Corporate outreach gone terribly, terribly wrong! When the Casey Anthony verdict broke in July, #notguilty skyrocketed straight to the top of Twitter trends. With a better sense of how to make a delicious crumb cake than what’s going on in the news, baked goods brand Entenmann’s leapt in with an out of context – and wildly inappropriate — hashtag. The tweet was soon deleted, with a follow-up that “Our #notguilty tweet was insensitive, albeit completely unintentional. We are sincerely sorry.” And even the ever-provocative Kenneth Cole went too far with a February tweet about the Egyptian protests. Cole likewise quickly scrubbed the tweet, with a message that “We weren’t intending to make light of a serious situation.”

“Dear Fox News, don’t play our music on your evil fucking channel ever again. Thank you”.

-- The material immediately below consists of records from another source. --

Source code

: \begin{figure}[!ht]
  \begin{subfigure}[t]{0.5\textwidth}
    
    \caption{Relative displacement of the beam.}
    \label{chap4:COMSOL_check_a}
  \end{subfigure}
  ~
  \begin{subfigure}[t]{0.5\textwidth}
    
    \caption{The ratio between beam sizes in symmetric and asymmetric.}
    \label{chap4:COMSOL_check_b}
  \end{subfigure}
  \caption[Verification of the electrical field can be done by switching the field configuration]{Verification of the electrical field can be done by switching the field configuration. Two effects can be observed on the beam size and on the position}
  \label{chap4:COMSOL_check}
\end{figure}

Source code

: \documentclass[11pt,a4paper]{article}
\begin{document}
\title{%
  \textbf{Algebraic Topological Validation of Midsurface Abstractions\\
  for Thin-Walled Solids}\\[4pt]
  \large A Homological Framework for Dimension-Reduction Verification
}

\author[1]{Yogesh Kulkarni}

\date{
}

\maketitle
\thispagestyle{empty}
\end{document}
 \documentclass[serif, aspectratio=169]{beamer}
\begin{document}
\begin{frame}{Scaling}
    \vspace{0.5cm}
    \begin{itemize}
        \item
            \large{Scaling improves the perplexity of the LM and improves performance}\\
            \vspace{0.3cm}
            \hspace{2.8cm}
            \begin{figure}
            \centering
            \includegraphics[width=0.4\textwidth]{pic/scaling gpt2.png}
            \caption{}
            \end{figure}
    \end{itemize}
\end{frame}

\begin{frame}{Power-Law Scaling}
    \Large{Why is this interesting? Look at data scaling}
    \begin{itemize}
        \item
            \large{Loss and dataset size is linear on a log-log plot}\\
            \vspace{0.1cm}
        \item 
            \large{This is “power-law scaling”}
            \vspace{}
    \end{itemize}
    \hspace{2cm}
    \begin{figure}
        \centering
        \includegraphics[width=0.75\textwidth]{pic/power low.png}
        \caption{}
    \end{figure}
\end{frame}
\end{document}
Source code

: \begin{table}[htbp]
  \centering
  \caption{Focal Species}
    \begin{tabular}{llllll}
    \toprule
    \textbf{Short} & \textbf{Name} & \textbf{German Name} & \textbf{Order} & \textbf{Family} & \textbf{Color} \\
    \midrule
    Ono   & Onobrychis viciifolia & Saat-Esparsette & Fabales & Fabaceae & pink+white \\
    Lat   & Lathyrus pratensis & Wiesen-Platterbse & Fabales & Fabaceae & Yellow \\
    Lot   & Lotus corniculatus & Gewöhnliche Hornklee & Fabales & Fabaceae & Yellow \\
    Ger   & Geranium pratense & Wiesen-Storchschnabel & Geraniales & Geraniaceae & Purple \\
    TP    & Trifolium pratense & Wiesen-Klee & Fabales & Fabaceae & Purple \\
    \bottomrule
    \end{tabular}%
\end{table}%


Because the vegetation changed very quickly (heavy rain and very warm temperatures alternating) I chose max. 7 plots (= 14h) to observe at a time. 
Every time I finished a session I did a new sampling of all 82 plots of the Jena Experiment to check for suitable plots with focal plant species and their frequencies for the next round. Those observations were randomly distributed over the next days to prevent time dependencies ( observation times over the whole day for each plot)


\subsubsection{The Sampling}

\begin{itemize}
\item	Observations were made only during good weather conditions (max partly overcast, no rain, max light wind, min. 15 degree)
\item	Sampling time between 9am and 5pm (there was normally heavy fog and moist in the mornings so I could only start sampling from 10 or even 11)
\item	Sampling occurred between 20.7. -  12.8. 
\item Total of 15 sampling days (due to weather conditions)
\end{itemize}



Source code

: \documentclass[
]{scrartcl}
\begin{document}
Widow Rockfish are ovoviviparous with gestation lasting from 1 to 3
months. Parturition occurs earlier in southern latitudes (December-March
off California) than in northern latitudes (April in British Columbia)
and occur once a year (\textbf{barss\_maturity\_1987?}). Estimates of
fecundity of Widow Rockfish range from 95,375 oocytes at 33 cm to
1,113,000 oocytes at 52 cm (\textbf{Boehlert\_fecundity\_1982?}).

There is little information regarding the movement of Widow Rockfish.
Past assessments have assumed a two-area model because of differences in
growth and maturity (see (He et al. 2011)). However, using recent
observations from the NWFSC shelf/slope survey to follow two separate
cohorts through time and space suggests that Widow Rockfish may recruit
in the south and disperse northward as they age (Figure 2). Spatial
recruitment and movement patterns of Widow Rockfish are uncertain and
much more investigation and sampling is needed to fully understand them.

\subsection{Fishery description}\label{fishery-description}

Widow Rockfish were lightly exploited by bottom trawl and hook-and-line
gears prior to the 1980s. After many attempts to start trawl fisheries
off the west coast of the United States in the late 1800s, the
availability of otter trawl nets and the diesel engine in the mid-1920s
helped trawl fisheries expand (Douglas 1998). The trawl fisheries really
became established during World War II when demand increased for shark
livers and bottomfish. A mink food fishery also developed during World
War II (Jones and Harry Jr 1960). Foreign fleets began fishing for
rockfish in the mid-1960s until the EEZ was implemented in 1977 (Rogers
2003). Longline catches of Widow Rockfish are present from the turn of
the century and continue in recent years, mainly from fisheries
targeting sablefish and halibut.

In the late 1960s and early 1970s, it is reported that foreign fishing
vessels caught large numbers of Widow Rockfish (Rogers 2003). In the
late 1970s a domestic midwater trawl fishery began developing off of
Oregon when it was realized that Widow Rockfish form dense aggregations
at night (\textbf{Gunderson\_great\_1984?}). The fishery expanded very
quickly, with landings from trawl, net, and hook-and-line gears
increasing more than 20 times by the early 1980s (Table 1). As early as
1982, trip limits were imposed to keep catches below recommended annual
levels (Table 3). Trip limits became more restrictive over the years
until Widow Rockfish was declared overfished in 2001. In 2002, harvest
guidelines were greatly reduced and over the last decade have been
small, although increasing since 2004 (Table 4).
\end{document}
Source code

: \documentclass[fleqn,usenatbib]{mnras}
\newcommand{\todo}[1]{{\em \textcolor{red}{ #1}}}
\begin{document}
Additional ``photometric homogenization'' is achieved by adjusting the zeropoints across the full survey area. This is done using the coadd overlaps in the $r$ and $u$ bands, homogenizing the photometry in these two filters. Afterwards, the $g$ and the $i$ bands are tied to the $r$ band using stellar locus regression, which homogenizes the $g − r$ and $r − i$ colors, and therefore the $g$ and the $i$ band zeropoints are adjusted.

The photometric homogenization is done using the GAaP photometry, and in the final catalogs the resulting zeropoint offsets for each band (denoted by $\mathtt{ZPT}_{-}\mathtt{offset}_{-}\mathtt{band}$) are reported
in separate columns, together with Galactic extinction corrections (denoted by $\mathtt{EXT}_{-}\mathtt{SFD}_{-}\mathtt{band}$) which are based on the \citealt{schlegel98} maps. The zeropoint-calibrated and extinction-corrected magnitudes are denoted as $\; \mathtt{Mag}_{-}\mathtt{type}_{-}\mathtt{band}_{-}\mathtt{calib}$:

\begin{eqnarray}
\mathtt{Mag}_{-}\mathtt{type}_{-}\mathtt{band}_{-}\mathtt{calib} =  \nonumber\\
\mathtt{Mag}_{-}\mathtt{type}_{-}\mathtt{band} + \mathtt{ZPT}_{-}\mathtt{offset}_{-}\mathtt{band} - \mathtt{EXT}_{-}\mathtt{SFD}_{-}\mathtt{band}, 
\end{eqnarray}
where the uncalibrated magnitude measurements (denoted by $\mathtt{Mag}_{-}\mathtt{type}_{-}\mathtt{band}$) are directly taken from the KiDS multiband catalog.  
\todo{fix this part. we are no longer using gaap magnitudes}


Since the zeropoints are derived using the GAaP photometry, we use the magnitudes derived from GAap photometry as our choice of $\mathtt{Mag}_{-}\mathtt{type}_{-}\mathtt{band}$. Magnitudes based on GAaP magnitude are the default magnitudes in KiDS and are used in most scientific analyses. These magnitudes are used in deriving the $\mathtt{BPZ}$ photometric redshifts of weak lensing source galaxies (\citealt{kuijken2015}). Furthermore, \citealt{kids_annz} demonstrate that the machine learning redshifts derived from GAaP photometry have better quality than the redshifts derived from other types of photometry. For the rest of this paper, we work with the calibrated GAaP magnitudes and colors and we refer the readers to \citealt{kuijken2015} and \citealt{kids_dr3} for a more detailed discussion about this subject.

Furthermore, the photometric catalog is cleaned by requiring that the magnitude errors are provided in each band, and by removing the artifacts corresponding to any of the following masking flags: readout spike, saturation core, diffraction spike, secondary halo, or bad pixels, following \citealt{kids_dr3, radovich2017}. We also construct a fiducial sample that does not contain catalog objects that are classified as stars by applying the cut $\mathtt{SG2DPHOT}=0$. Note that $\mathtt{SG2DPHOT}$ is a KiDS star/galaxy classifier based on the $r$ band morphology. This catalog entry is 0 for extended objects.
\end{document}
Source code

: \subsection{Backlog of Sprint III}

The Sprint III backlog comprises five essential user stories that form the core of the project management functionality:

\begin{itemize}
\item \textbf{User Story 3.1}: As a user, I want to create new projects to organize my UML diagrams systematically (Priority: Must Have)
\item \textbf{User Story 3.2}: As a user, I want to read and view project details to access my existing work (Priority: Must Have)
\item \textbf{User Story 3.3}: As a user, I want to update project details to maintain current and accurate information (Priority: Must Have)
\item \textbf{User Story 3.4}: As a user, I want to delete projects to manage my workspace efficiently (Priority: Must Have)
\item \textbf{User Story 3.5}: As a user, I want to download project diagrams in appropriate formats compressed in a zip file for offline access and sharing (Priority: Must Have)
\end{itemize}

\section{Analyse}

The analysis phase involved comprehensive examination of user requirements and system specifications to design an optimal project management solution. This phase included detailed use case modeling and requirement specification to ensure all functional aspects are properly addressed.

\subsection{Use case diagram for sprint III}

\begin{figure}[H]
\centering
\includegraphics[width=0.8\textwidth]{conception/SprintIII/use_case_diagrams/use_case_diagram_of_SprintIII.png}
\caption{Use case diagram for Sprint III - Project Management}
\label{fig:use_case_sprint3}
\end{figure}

Apparently Maroon 5′s Adam Levine is not a fan. When the network used a soundbite of the band’s “She Will Be Loved” on an October edition of “Fox & Friends,” Levine took aim at the cable behemoth in a way that was both fearless and bitchy. While the network decorously didn’t reply, give feistiness points to its Andy Levy, who shot back via Twitter, “Dear @AdamLevine, don’t make crappy f*cking music ever again. Thank you.” #ohsnap

“How do you fire Jo Pa #insult #noclass as a hawkeye fan I find it in poor taste.”

What is it about these “Two and a Half Men” stars? In November, Kutcher responded to the dismissal of legendary Penn State coach Joe Paterno with a kneejerk expression of outrage. But Paterno, as the rest of the world knew and Kutcher later sussed out, lost his job over his lackluster response to sex abuse accusations against his former assistant coach Jerry Sandusky. Kutcher quickly admitted, “I feel awful about this error. Won’t happen again.” But then he then compounded the error by announcing he’d decided “to turn the management of the [Twitter] feed over to my team at Katalyst as a secondary editorial measure, to ensure the quality of its content.” And how’s that been going? “I will forever cherish the time I spent with Demi. Marriage is one of the most difficult things in the world and unfortunately sometimes they fail,” he tweeted soon after. “Love and Light, AK.” Ewwww.

“I have breast cancer. I am in good hands. There is a long road ahead and it leads to happiness and a cancer-free, long, healthy life.”

Boing Boing’s Xeni Jardin lives her life online. So naturally, she live tweeted her first mammogram, or as she cheerfully put it, “the perky robot pancake boobs squisher machine game.” But just a short time and several tweets later, she gave the stark news. Since then, Jardin’s been ferociously tweeting from the new land of cancer. And whether she’s posting about data mix-ups or referring to her MRI tube as “an industrial music dance party,” she’s proving every day the inspirational, and very healing, power of online community.